_Work to complete_
Please reproduce, exactly as given, the lines running from the start of the data to the line containing "Learning***. ACET 2023, Orlando, FL", inclusive, and omit the pictures.

*** Opening Source material ***

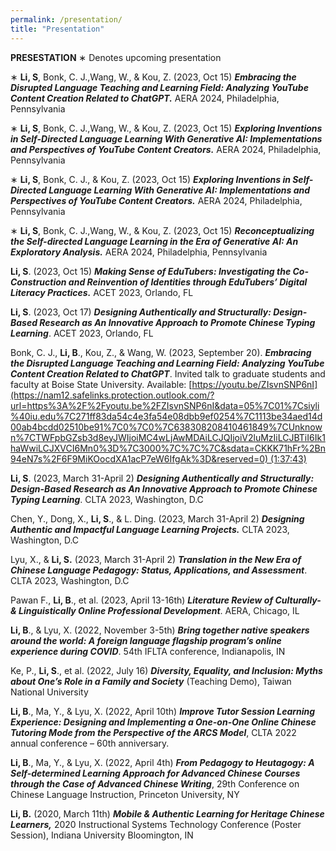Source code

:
 ```yaml
---
permalink: /presentation/
title: "Presentation"
---
```

**PRESESTATION**
∗ Denotes upcoming presentation

∗ **Li, S**, Bonk, C. J.,Wang, W., & Kou, Z. (2023, Oct 15) ***Embracing the Disrupted Language Teaching and Learning Field: Analyzing YouTube Content Creation Related to ChatGPT.*** AERA 2024, Philadelphia, Pennsylvania

∗ **Li, S**, Bonk, C. J.,Wang, W., & Kou, Z. (2023, Oct 15) ***Exploring Inventions in Self-Directed Language Learning With Generative AI: Implementations and Perspectives of YouTube Content Creators.*** AERA 2024, Philadelphia, Pennsylvania

∗ **Li, S**, Bonk, C. J., & Kou, Z. (2023, Oct 15) ***Exploring Inventions in Self-Directed Language Learning With Generative AI: Implementations and Perspectives of YouTube Content Creators.*** AERA 2024, Philadelphia, Pennsylvania

∗ **Li, S**, Bonk, C. J.,Wang, W., & Kou, Z. (2023, Oct 15) ***Reconceptualizing the Self-directed Language Learning in the Era of Generative AI: An Exploratory Analysis.*** AERA 2024, Philadelphia, Pennsylvania

**Li, S**. (2023, Oct 15) ***Making Sense of EduTubers: Investigating the Co-Construction and Reinvention of Identities through EduTubers’ Digital Literacy Practices.*** ACET 2023, Orlando, FL

**Li, S**. (2023, Oct 17) ***Designing Authentically and Structurally: Design-Based Research as An Innovative Approach to Promote Chinese Typing Learning***. ACET 2023, Orlando, FL

Bonk, C. J., **Li, B**., Kou, Z., & Wang, W. (2023, September 20). ***Embracing the Disrupted Language Teaching and Learning Field: Analyzing YouTube Content Creation Related to ChatGPT***. Invited talk to graduate students and faculty at Boise State University. Available: [https://youtu.be/ZIsvnSNP6nI](https://nam12.safelinks.protection.outlook.com/?url=https%3A%2F%2Fyoutu.be%2FZIsvnSNP6nI&data=05%7C01%7Csiyli%40iu.edu%7C271ff83da54c4e3fa54e08dbb9ef0254%7C1113be34aed14d00ab4bcdd02510be91%7C0%7C0%7C638308208410461849%7CUnknown%7CTWFpbGZsb3d8eyJWIjoiMC4wLjAwMDAiLCJQIjoiV2luMzIiLCJBTiI6Ik1haWwiLCJXVCI6Mn0%3D%7C3000%7C%7C%7C&sdata=CKKK71hFr%2Bn94eN7s%2F6F9MiKOocdXA1acP7eW6IfgAk%3D&reserved=0) (1:37:43)

**Li, S**. (2023, March 31-April 2) ***Designing Authentically and Structurally: Design-Based Research as An Innovative Approach to Promote Chinese Typing Learning***. CLTA 2023, Washington, D.C

Chen, Y., Dong, X., **Li, S**., & L. Ding. (2023, March 31-April 2) ***Designing Authentic and Impactful Language Learning Projects.*** CLTA 2023, Washington, D.C

Lyu, X., & **Li, S.** (2023, March 31-April 2) ***Translation in the New Era of Chinese Language Pedagogy: Status, Applications, and Assessment***. CLTA 2023, Washington, D.C

Pawan F., **Li, B**., et al. (2023, April 13-16th) ***Literature Review of Culturally- & Linguistically
Online Professional Development***. AERA, Chicago, IL

**Li, B**., & Lyu, X. (2022, November 3-5th) ***Bring together native speakers around the world: A foreign language flagship program’s online experience during COVID***. 54th IFLTA conference, Indianapolis, IN 

Ke, P., **Li, S**., et al. (2022, July 16) ***Diversity, Equality, and Inclusion: Myths about One’s Role in a Family and Society*** (Teaching Demo), Taiwan National University 

**Li, B**., Ma, Y., & Lyu, X. (2022, April 10th) ***Improve Tutor Session Learning Experience: Designing and Implementing a One-on-One Online Chinese Tutoring Mode from the Perspective of the ARCS Model***, CLTA 2022 annual conference – 60th anniversary. 

**Li, B**., Ma, Y., & Lyu, X. (2022, April 4th) ***From Pedagogy to Heutagogy: A Self-determined Learning Approach for Advanced Chinese Courses through the Case of Advanced Chinese Writing***, 29th Conference on Chinese Language Instruction, Princeton University, NY 

**Li, B.** (2020, March 11th) ***Mobile & Authentic Learning for Heritage Chinese Learners,*** 2020 Instructional Systems Technology Conference (Poster Session), Indiana University Bloomington, IN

*** Closing Source material ***

_Expected output_
Source code

:
 ```yaml
---
permalink: /presentation/
title: "Presentation"
---
```

**PRESESTATION**
∗ Denotes upcoming presentation

∗ **Li, S**, Bonk, C. J.,Wang, W., & Kou, Z. (2023, Oct 15) ***Embracing the Disrupted Language Teaching and Learning Field: Analyzing YouTube Content Creation Related to ChatGPT.*** AERA 2024, Philadelphia, Pennsylvania

∗ **Li, S**, Bonk, C. J.,Wang, W., & Kou, Z. (2023, Oct 15) ***Exploring Inventions in Self-Directed Language Learning With Generative AI: Implementations and Perspectives of YouTube Content Creators.*** AERA 2024, Philadelphia, Pennsylvania

∗ **Li, S**, Bonk, C. J., & Kou, Z. (2023, Oct 15) ***Exploring Inventions in Self-Directed Language Learning With Generative AI: Implementations and Perspectives of YouTube Content Creators.*** AERA 2024, Philadelphia, Pennsylvania

∗ **Li, S**, Bonk, C. J.,Wang, W., & Kou, Z. (2023, Oct 15) ***Reconceptualizing the Self-directed Language Learning in the Era of Generative AI: An Exploratory Analysis.*** AERA 2024, Philadelphia, Pennsylvania

**Li, S**. (2023, Oct 15) ***Making Sense of EduTubers: Investigating the Co-Construction and Reinvention of Identities through EduTubers’ Digital Literacy Practices.*** ACET 2023, Orlando, FL

**Li, S**. (2023, Oct 17) ***Designing Authentically and Structurally: Design-Based Research as An Innovative Approach to Promote Chinese Typing Learning***. ACET 2023, Orlando, FL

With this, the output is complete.